Russia Long Bonds Climb 1st Time in 2 Weeks as Auction Sells OutVladimir Kuznetsov
Russia’s ruble bonds due 2027 rose for the first time in more than two weeks as oil climbed and the Finance Ministry sold all of the local debt it offered at an auction.
The yield on OFZ bonds due February 2027 declined seven basis points, or 0.07 percentage point, to 7.43 percent. The ruble strengthened 0.1 percent against Bank Rossii’s basket to 34.9704 by 7 p.m. in Moscow. The currency gained 0.4 percent versus the dollar to 30.8715 and lost 0.1 percent to 39.9820 against the euro.

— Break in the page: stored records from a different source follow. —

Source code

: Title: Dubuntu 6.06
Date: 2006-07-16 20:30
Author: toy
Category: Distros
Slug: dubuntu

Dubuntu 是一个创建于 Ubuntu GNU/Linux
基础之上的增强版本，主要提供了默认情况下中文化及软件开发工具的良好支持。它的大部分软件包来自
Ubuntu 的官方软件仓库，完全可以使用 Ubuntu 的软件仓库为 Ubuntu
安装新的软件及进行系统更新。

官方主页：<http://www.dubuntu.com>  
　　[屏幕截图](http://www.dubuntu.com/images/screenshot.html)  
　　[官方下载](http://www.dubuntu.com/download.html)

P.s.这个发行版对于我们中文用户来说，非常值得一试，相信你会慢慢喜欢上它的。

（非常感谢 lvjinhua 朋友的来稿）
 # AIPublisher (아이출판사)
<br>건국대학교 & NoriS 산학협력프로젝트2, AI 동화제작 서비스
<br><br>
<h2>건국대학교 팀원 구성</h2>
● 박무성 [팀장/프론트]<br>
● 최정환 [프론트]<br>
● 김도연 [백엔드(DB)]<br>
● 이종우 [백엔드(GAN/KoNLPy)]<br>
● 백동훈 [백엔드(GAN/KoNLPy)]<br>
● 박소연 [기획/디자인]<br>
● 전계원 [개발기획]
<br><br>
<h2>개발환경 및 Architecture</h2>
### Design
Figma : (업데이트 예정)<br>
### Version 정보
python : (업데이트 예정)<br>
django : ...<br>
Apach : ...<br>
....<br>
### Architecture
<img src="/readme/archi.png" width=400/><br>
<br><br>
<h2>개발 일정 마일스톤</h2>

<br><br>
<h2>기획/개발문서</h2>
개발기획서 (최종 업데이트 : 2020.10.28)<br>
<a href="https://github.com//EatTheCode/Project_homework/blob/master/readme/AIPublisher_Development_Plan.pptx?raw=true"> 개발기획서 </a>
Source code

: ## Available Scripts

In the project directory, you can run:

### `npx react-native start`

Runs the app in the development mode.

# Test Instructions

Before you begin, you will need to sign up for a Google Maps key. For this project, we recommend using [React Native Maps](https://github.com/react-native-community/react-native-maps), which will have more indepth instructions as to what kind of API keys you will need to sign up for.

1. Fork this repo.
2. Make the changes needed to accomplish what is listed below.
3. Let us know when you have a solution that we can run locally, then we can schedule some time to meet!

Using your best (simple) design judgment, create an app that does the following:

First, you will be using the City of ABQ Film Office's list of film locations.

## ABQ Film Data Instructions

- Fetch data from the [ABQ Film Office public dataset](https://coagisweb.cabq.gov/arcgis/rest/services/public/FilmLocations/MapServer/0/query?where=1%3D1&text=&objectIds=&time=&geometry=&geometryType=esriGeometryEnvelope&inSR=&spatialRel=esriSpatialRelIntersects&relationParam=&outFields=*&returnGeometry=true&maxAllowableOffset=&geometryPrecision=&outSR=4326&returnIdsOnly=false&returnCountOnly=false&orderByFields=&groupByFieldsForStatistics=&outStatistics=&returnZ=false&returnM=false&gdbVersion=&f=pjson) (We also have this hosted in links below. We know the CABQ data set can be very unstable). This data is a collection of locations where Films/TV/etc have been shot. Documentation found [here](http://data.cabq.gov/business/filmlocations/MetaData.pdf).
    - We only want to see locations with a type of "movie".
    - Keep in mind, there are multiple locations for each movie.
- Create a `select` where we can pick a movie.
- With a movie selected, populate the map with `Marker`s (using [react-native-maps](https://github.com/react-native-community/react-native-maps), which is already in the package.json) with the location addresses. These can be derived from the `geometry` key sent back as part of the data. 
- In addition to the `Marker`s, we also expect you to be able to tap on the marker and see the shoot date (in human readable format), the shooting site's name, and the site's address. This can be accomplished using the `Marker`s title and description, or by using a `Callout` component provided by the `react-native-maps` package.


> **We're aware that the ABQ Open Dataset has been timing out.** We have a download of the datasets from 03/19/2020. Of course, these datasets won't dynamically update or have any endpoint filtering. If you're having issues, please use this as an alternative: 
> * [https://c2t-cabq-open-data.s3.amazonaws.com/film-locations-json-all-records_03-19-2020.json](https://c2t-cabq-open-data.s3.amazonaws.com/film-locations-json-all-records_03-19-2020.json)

The Finance Ministry sold its entire offering today of 6.22 billion rubles ($201 million) of bonds due 2019 at a 6.55 percent average yield, according to a statement on the Finance Ministry’s website. Total demand at the top end of the yield range was 22.7 billion rubles. Crude oil, Russia’s main export earner, climbed 0.5 percent to $107.98 a barrel in London.
“It’s a small correction from a long decline,” Alexander Nikonov, head of fixed income at Regional Broker Co., said by e-mail.
The Ministry canceled a planned auction of 20 billion rubles of 15-year bonds yesterday, citing “market conditions.” The yield on the 2027 bond has increased 59 basis points from a record low of 6.84 percent on Jan. 10.
Russian companies transfer about 200 billion rubles of value-added tax to the state budget today, according to HSBC Holdings Plc calculations published in a note dated March 4. Russia’s Finance Minister is meeting his Cypriot counterpart for loan talks in Moscow today.
The publication of the Finance Ministry’s borrowing schedule for the second quarter, the key event for the local debt market, is expected at the end of next week, Sberbank CIB analysts led by Alexander Kudrin said in a note to clients.
“We don’t expect any more notable market strengthening,” Sberbank CIB said.
Russian lenders and companies had about $31 billion placed in Cypriot banks or their own units at the end of 2012, according to a report from Moody’s Investors Service March 13. The remaining $29 billion in exposure comes in Russian bank loans to Cypriot companies of Russian origin, the ratings company said.